┌─ DATA FOR PROCESSING

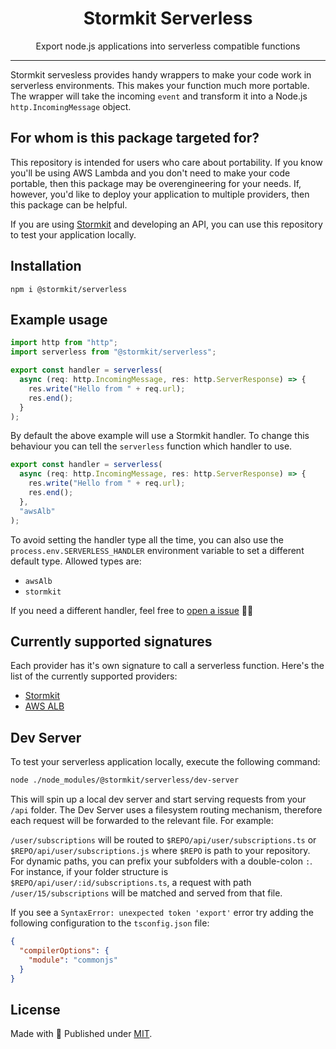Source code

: <h1 align="center">Stormkit Serverless</h1>
<p align="center">Export node.js applications into serverless compatible functions</p>
<hr />

Stormkit servesless provides handy wrappers to make your code work in serverless environments. 
This makes your function much more portable. The wrapper will take the incoming `event` and transform
it into a Node.js `http.IncomingMessage` object.

## For whom is this package targeted for? 

This repository is intended for users who care about portability. If you know you'll be using AWS Lambda and 
you don't need to make your code portable, then this package may be overengineering for your needs. If, 
however, you'd like to deploy your application to multiple providers, then this package can be helpful.

If you are using [Stormkit](https://www.stormkit.io) and developing an API, you can use this repository to test
your application locally.

## Installation

```
npm i @stormkit/serverless
```

## Example usage

```js
import http from "http";
import serverless from "@stormkit/serverless";

export const handler = serverless(
  async (req: http.IncomingMessage, res: http.ServerResponse) => {
    res.write("Hello from " + req.url);
    res.end();
  }
);
```

By default the above example will use a Stormkit handler. To change this behaviour you can tell
the `serverless` function which handler to use.

```js
export const handler = serverless(
  async (req: http.IncomingMessage, res: http.ServerResponse) => {
    res.write("Hello from " + req.url);
    res.end();
  },
  "awsAlb"
);
```

To avoid setting the handler type all the time, you can also use the `process.env.SERVERLESS_HANDLER`
environment variable to set a different default type. Allowed types are:

- `awsAlb`
- `stormkit`

If you need a different handler, feel free to [open a issue](https://github.com/stormkit-io/serverless/issues) 🙏🏻

## Currently supported signatures

Each provider has it's own signature to call a serverless function. Here's the list of the currently
supported providers:

- [Stormkit](https://www.stormkit.io)
- [AWS ALB](https://docs.aws.amazon.com/lambda/latest/dg/services-alb.html)

## Dev Server

To test your serverless application locally, execute the following command:

```bash
node ./node_modules/@stormkit/serverless/dev-server
```

This will spin up a local dev server and start serving requests from your `/api` folder. The Dev Server
uses a filesystem routing mechanism, therefore each request will be forwarded to the relevant file. For example:

`/user/subscriptions` will be routed to `$REPO/api/user/subscriptions.ts` or `$REPO/api/user/subscriptions.js` where `$REPO` is path to your repository. For dynamic paths, you can prefix your subfolders with a double-colon `:`. For instance, if your folder structure is `$REPO/api/user/:id/subscriptions.ts`, a request with path `/user/15/subscriptions` will be matched and served from that file.

If you see a `SyntaxError: unexpected token 'export'` error try adding the following configuration
to the `tsconfig.json` file:

```json
{
  "compilerOptions": {
    "module": "commonjs"
  }
}
```

## License 

Made with 💛 Published under [MIT](./LICENSE).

└─

## ABOUT THIS TASK:
Keep the pictures out of the copy and write out the data exactly as it stands.

## OUTPUT FOR THIS EXERCISE:
Source code

: <h1 align="center">Stormkit Serverless</h1>
<p align="center">Export node.js applications into serverless compatible functions</p>
<hr />

Stormkit servesless provides handy wrappers to make your code work in serverless environments. 
This makes your function much more portable. The wrapper will take the incoming `event` and transform
it into a Node.js `http.IncomingMessage` object.

## For whom is this package targeted for? 

This repository is intended for users who care about portability. If you know you'll be using AWS Lambda and 
you don't need to make your code portable, then this package may be overengineering for your needs. If, 
however, you'd like to deploy your application to multiple providers, then this package can be helpful.

If you are using [Stormkit](https://www.stormkit.io) and developing an API, you can use this repository to test
your application locally.

## Installation

```
npm i @stormkit/serverless
```

## Example usage

```js
import http from "http";
import serverless from "@stormkit/serverless";

export const handler = serverless(
  async (req: http.IncomingMessage, res: http.ServerResponse) => {
    res.write("Hello from " + req.url);
    res.end();
  }
);
```

By default the above example will use a Stormkit handler. To change this behaviour you can tell
the `serverless` function which handler to use.

```js
export const handler = serverless(
  async (req: http.IncomingMessage, res: http.ServerResponse) => {
    res.write("Hello from " + req.url);
    res.end();
  },
  "awsAlb"
);
```

To avoid setting the handler type all the time, you can also use the `process.env.SERVERLESS_HANDLER`
environment variable to set a different default type. Allowed types are:

- `awsAlb`
- `stormkit`

If you need a different handler, feel free to [open a issue](https://github.com/stormkit-io/serverless/issues) 🙏🏻

## Currently supported signatures

Each provider has it's own signature to call a serverless function. Here's the list of the currently
supported providers:

- [Stormkit](https://www.stormkit.io)
- [AWS ALB](https://docs.aws.amazon.com/lambda/latest/dg/services-alb.html)

## Dev Server

To test your serverless application locally, execute the following command:

```bash
node ./node_modules/@stormkit/serverless/dev-server
```

This will spin up a local dev server and start serving requests from your `/api` folder. The Dev Server
uses a filesystem routing mechanism, therefore each request will be forwarded to the relevant file. For example:

`/user/subscriptions` will be routed to `$REPO/api/user/subscriptions.ts` or `$REPO/api/user/subscriptions.js` where `$REPO` is path to your repository. For dynamic paths, you can prefix your subfolders with a double-colon `:`. For instance, if your folder structure is `$REPO/api/user/:id/subscriptions.ts`, a request with path `/user/15/subscriptions` will be matched and served from that file.

If you see a `SyntaxError: unexpected token 'export'` error try adding the following configuration
to the `tsconfig.json` file:

```json
{
  "compilerOptions": {
    "module": "commonjs"
  }
}
```

## License 

Made with 💛 Published under [MIT](./LICENSE).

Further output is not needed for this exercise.